Mark Helprin, novelist and occasional Dole speechwriter, maintains he's no babe magnet. That, however, hasn't stopped a love-hungry soul from posing as him in personal ads, according to the New York Observer. Helprin, who's married (and something of a practical joker), can't understand why he was chosen. "If he looks like me," he says, "I understand why he's having trouble."

HASTA LA SANTA

"Everyone has more than just one side. I have a serious side, and I have a funny bone in me," says ARNOLD SCHWARZENEGGER of his decision to keep making a comedy every other movie, despite the fact that his last, Junior, was, ahem, terminated quickly. "We learned that one cannot turn 180[degrees] away from what people like to see you as," says the star philosophically. His next venture into the world of yuks is Jingle All the Way, in which he plays a harried father trying to find the season's most popular toy for his son. It's a situation that Schwarzenegger, who has three kids, knows personally. "It doesn't matter how rich or powerful you are. If the toy is out, it's out," he says. "When I read the script, I thought, 'This is like a documentary.'"

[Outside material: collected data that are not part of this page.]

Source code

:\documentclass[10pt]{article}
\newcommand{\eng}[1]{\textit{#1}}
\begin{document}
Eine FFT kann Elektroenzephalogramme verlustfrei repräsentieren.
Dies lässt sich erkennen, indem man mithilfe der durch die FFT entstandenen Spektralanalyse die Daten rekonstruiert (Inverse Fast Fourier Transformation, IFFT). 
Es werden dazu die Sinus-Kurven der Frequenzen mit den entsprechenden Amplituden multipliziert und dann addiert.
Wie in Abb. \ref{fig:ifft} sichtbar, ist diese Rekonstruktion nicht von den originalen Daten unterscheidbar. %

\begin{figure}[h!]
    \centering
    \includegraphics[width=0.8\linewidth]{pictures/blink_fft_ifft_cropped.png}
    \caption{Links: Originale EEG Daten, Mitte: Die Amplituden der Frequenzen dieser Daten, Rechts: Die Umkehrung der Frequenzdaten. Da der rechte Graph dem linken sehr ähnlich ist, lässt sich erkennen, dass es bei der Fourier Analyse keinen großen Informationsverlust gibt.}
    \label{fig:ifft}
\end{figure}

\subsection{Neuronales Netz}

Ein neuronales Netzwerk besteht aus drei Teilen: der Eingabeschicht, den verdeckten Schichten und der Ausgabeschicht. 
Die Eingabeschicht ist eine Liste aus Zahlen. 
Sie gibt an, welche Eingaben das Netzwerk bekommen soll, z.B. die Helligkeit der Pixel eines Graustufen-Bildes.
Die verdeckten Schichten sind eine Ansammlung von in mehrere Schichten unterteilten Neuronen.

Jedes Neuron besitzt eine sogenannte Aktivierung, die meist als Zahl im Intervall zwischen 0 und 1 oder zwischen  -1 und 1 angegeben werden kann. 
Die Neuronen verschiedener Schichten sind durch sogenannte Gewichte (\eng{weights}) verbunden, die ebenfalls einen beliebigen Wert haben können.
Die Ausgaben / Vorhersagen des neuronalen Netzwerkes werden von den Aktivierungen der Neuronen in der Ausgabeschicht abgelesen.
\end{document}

A GIFT FROM AN ABSENT FATHER

ORSON WELLES, director, writer, actor and...children's book illustrator? For Christmas 1956, 12-year-old REBECCA WELLES, Orson's daughter by Rita Hayworth, got a picture book about the festival of Les Bravades in St. Tropez, written and illustrated by her dad. "It was a wonderful gift, because I wasn't living with him at the time, and it was so unique and personal," says Rebecca. She sold the book in 1990, "because I thought the world should see it." Bart Rosenblatt and Al Corley (also known as the first Steven Carrington on Dynasty), beat out Martin Scorsese and Steven Spielberg, among others, for the rights, and the book will be published in time for Christmas. Orson Welles, who studied at the Art Institute of Chicago, wrote and illustrated the story using India ink, ballpoint, gouache, watercolor and typewriter, and included such cinematic scenes as Saint Tropez's headless body drifting onto the shores of the city. "I've seen a lot of fetes, fiestas and festivals, every sort and variety of saints-day high-jinks all over the world," he wrote, "but never anything to equal the 'Bravades' of St. Tropez."